Is there a standard/typical way to break this out under Linux/Apache/MySQL/PHP (we're open to using a different language for the processing if appropriate)?
Any suggestions on how to go about breaking it out? E.g. do we create a deamon that churns through a FIFO queue?
Edit: Just to clarify, only about 1/4 of the long running process is database centric. We're working on optimizing that part. There is some work that we could potentially do, but we are limited in the amount we can do right now.
Thanks!
Consider providing the search results via AJAX from a web service instead of your application. Presumably you could offload this to another server and let you web application deal with the content as you desire.
Just curious: 1-3 minutes seems like a long time for a lookup query. Have you looked at indexes on the columns you are querying to improve the speed? Or do you need to do some algorithmic process -- perhaps you could perform some of this offline and prepopulate some common searches with hints?
As Jonnii suggested, you can start a child process to carry out background processing. However, this needs to be done with some care:
Make sure that any parameters passed through are escaped correctly
Ensure that more than one copy of the process does not run at once
If several copies of the process run, there's nothing stopping a (not even malicious, just impatient) user from hitting reload on the page which kicks it off, eventually starting so many copies that the machine runs out of ram and grinds to a halt.

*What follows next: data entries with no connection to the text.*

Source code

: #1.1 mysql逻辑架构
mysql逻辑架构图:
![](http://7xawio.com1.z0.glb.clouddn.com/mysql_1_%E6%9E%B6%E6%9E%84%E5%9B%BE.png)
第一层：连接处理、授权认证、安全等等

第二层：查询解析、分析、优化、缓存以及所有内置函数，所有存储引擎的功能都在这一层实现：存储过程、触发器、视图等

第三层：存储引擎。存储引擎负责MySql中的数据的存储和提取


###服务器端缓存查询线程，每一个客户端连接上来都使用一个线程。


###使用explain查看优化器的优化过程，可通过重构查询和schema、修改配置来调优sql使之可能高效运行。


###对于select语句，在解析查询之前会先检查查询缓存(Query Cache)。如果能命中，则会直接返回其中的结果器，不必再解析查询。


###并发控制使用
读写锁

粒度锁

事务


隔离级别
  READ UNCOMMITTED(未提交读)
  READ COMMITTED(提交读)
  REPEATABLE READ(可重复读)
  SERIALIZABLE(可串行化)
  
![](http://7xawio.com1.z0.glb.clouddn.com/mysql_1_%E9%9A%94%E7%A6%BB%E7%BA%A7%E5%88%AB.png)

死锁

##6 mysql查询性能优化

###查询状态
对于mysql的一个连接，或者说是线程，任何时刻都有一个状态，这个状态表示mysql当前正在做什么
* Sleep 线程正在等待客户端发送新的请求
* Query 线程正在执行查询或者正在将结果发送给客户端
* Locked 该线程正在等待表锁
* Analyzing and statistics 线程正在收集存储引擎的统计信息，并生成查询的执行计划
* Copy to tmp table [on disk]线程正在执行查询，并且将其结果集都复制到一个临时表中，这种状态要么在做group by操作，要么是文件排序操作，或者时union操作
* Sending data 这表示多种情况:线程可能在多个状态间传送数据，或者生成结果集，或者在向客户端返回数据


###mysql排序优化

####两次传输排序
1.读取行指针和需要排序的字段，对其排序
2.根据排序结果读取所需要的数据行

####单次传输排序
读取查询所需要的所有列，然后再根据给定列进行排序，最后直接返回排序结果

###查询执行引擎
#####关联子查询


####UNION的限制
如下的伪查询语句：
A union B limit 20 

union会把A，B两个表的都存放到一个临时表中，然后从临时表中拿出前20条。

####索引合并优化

So you can use a subprocess, but do it carefully, in a controlled manner, and test it properly.
Another option is to have a daemon permanently running waiting for requests, which processes them and then records the results somewhere (perhaps in a database)
This is the poor man's solution:
exec ("/usr/bin/php long_running_process.php > /dev/null &");
Alternatively you could:
Insert a row into your database with details of the background request, which a daemon can then read and process.
Write a message to a message queue which a daemon then read and processed.
Here's some discussion on the Java version of this problem.
See java: what are the best techniques for communicating with a batch server
Two important things you might do:
Switch to Java and use JMS.
Read up on JMS but use another queue manager. Unix named pipes, for instance, might be an acceptable implementation.
Java servlets can do background processing. You could do something similar to this technology in a web technology with threading support. I don't know about PHP though.
Not a complete answer but I would think using AJAX and passing the 2nd step to something thats faster then PHP (C, C++, C#) then a PHP function pick the results off of some stack most likely just a database.